The Green Party today criticised Fianna Fáil’s commitment to political reform following a series of statements yesterday by Fianna Fáil leader Micheál Martin.
On Tuesday, it emerged that the Fianna Fáil leader had made written complaints to the Ceann Comhairle over Dáil reforms agreed after the general election that gave increased speaking rights to smaller political parties. He then put forward a counter-motion reversing a position agreed by the newly established cross-party Business Committee, which sets the Dáil agenda.
Along with changes in speaking rights, the Business Committee is a leading component in a series of reforms agreed following the last general election that aim to open the workings of the Dáil to all parties.

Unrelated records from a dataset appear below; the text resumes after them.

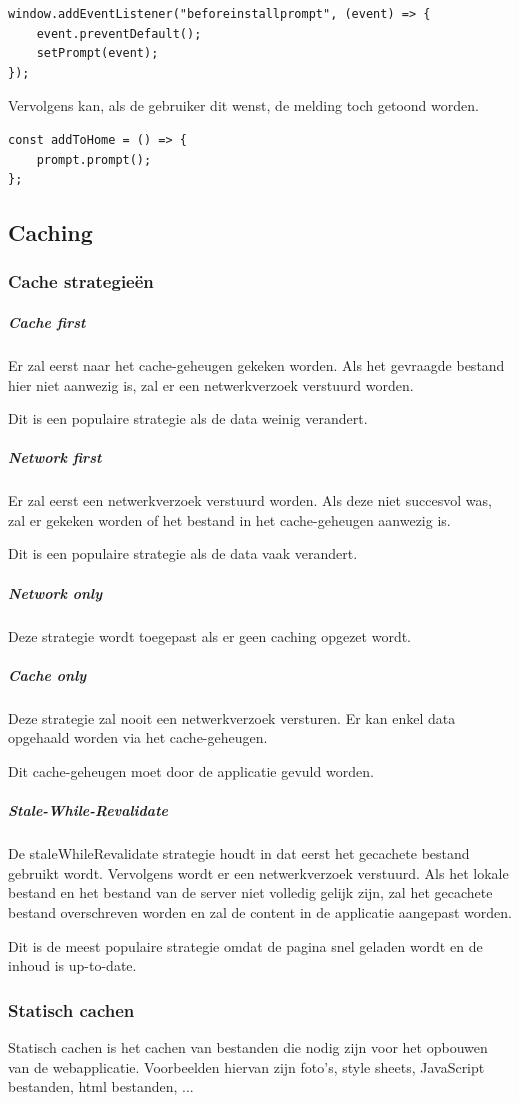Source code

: \begin{lstlisting}
window.addEventListener("beforeinstallprompt", (event) => {
	event.preventDefault();
	setPrompt(event);
}); 
\end{lstlisting}

		Vervolgens kan, als de gebruiker dit wenst, de melding toch getoond worden.
		
\begin{lstlisting}
const addToHome = () => {
	prompt.prompt();
};
\end{lstlisting}
	\subsection{Caching}
	
		\subsubsection{Cache strategieën}
		
			\subparagraph{Cache first}
				Er zal eerst naar het cache-geheugen gekeken worden. Als het gevraagde bestand hier niet aanwezig is, zal er een netwerkverzoek verstuurd worden.
				
				Dit is een populaire strategie als de data weinig verandert. 
			\subparagraph{Network first}
				Er zal eerst een netwerkverzoek verstuurd worden. Als deze niet succesvol was, zal er gekeken worden of het bestand in het cache-geheugen aanwezig is. 
				
				Dit is een populaire strategie als de data vaak verandert.
			\subparagraph{Network only}
				Deze strategie wordt toegepast als er geen caching opgezet wordt. 
			\subparagraph{Cache only}
				Deze strategie zal nooit een netwerkverzoek versturen. Er kan enkel data opgehaald worden via het cache-geheugen.
				
				Dit cache-geheugen moet door de applicatie gevuld worden.
			\subparagraph{Stale-While-Revalidate}
				De staleWhileRevalidate strategie houdt in dat eerst het gecachete bestand gebruikt wordt. Vervolgens wordt er een netwerkverzoek verstuurd. Als het lokale bestand en het bestand van de server niet volledig gelijk zijn, zal het gecachete bestand overschreven worden en zal de content  in de applicatie aangepast worden.
				
				Dit is de meest populaire strategie omdat de pagina snel geladen wordt en de inhoud is up-to-date.

		\subsubsection{Statisch cachen}
			Statisch cachen is het cachen van bestanden die nodig zijn voor het opbouwen van de webapplicatie. Voorbeelden hiervan zijn foto's, style sheets, JavaScript bestanden, html bestanden, ...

Green Party leader Eamon Ryan said: "The conversion of both Fianna Fáil and Fine Gael to 'new politics' seems to have come to an end. Both parties are now working together to restrict the amount of time being given to smaller parties in Dáil statements. Such statements make up a small but important part of Dáil business.
"Independent analysis shows that overall speaking times are allocated to parties on a proportional basis, with bigger parties having the advantage of speaking first. Now they want to go further by cutting the speaking time for the smaller parties. That would restrict debate in an attempt to return us to an old two-party system that has had its day."
Oliver Moran, the party's political reform spokesperson and representative in Cork North Central, said: "The suspicion all along was that Fianna Fáil's commitment to ‘new politics’ was short term. That failing commitment is now being shown in spades.
"Actions such as undermining the cross-party Business Committee with stunts and complaining to the Ceann Comhairle that they should be able to dominate Dáil time likes days of yore show that their commitment has ended. Micheál Martin has let the mask slip and what we see is a hunger for a return to the 'old politics' of Fianna Fáil."
The Green Party voted to support the position agreed at the Business Committee and will resist Mr Martin's attempts to reduce speaking rights for smaller parties.